Décisions de la Cour fédérale

Informations sur la décision

Contenu de la décision

Date : 20060105

Dossier : IMM-2463-05

Référence : 2006 CF 1

Ottawa (Ontario), le 5 janvier 2006

EN PRÉSENCE DE MONSIEUR LE JUGE SIMON NOËL

ENTRE :

Ricardo Antonio Salgado

demandeur

et

Le Ministre de la Citoyenneté et de l'Immigration

défendeur

MOTIFS DE L'ORDONNANCE ET ORDONNANCE

[1]                Il s'agit d'une demande de contrôle judiciaire à l'encontre d'une décision de la Section de la protection des réfugiés de la Commission de l'immigration et du statut de réfugié ( « Commission » ) datée du 28 octobre 2004. Par cette décision, la Commission a refusé la demande d'asile du demandeur, Ricardo Antonio Salgado, ainsi que celle de son épouse Sofia Esperanza Alas de Salgado et de ses deux enfants mineurs, Eduardo Antonio Salgado Alas et Ricardo Vladimir Salgado Alas.

QUESTIONS EN LITIGE

[2]                La question en litige est la suivante :

-                      La Commission a-t-elle erré en droit en rejetant la demande d'asile du demandeur sur la base d'un motif d'exclusion fondé sur la Convention relative au statut de réfugié, R.T. Can 1969, n ° o. 6 ( « Convention » )?

CONCLUSION

[3]                Pour les motifs qui suivent, la demande de contrôle judiciaire est rejetée.

FAITS ALLÉGUÉS PAR LE DEMANDEUR

[4]                Le demandeur et les membres de sa famille sont citoyens du Salvador.

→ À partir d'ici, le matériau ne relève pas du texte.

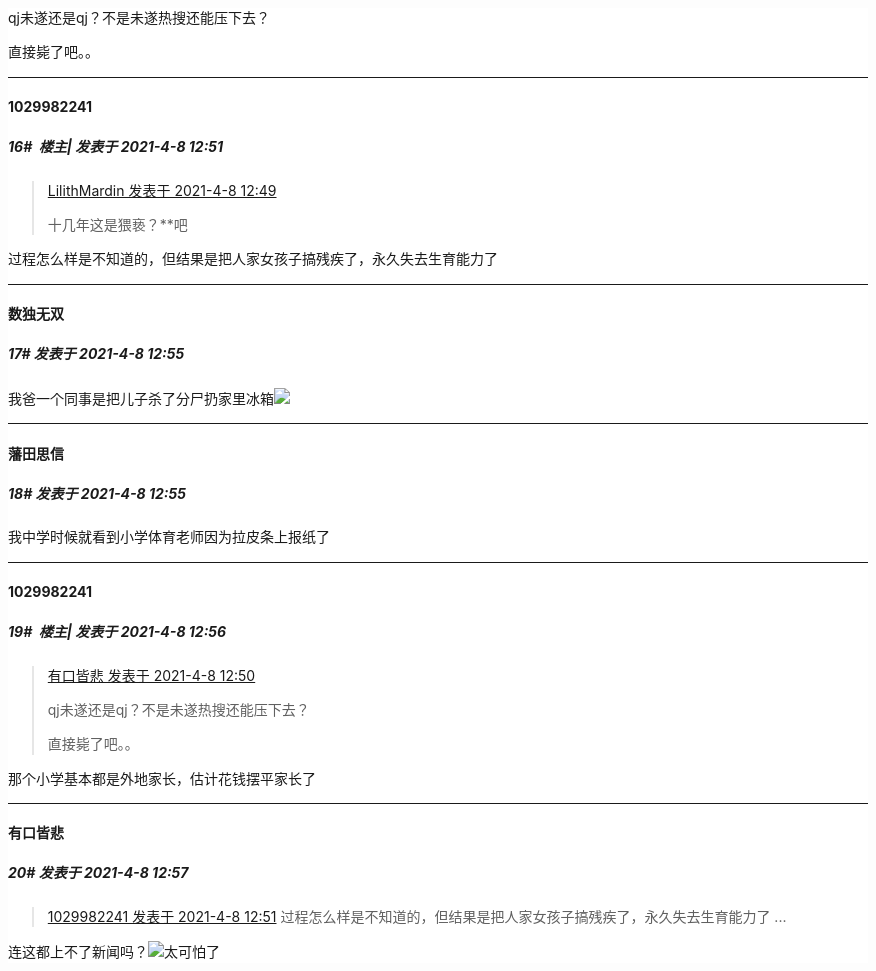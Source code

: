 
qj未遂还是qj？不是未遂热搜还能压下去？

直接毙了吧。。


*****

####  1029982241  
##### 16#         楼主| 发表于 2021-4-8 12:51


<blockquote><a href="httphttps://bbs.saraba1st.com/2b/forum.php?mod=redirect&amp;goto=findpost&amp;pid=50870870&amp;ptid=1997863" target="_blank">LilithMardin 发表于 2021-4-8 12:49</a>

十几年这是猥亵？**吧</blockquote>
过程怎么样是不知道的，但结果是把人家女孩子搞残疾了，永久失去生育能力了


*****

####  数独无双  
##### 17#       发表于 2021-4-8 12:55


我爸一个同事是把儿子杀了分尸扔家里冰箱<img src="https://static.saraba1st.com/image/smiley/face2017/084.png" referrerpolicy="no-referrer">


*****

####  藩田思信  
##### 18#       发表于 2021-4-8 12:55


我中学时候就看到小学体育老师因为拉皮条上报纸了


*****

####  1029982241  
##### 19#         楼主| 发表于 2021-4-8 12:56


<blockquote><a href="httphttps://bbs.saraba1st.com/2b/forum.php?mod=redirect&amp;goto=findpost&amp;pid=50870887&amp;ptid=1997863" target="_blank">有口皆悲 发表于 2021-4-8 12:50</a>

qj未遂还是qj？不是未遂热搜还能压下去？

直接毙了吧。。</blockquote>
那个小学基本都是外地家长，估计花钱摆平家长了


*****

####  有口皆悲  
##### 20#       发表于 2021-4-8 12:57


<blockquote><a href="httphttps://bbs.saraba1st.com/2b/forum.php?mod=redirect&amp;goto=findpost&amp;pid=50870891&amp;ptid=1997863" target="_blank">1029982241 发表于 2021-4-8 12:51</a>
过程怎么样是不知道的，但结果是把人家女孩子搞残疾了，永久失去生育能力了 ...</blockquote>
连这都上不了新闻吗？<img src="https://static.saraba1st.com/image/smiley/face2017/105.png" referrerpolicy="no-referrer">太可怕了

Le demandeur a travaillé pour les Forces de l'air de ce pays de 1983 à 1994. Le poste qu'il occupait était celui de magasinier dans l'entrepôt de pièces des Forces de l'air. Plus précisément, il était en charge de la section de l'entrepôt pour le modèle d'avion A-37-B. À partir de 1995, le demandeur a fait plusieurs voyages aux États-Unis.

[5]                La demande d'asile du demandeur et de sa famille est fondée sur l'existence d'une crainte de persécution au Salvador en raison d'opinions politiques qui leur seraient imputés. Cependant, dans le cadre de la présente demande de contrôle judiciaire, seule la question de l'exclusion (et non de la crainte de persécution) est soulevée et la famille du demandeur n'est pas partie au dossier.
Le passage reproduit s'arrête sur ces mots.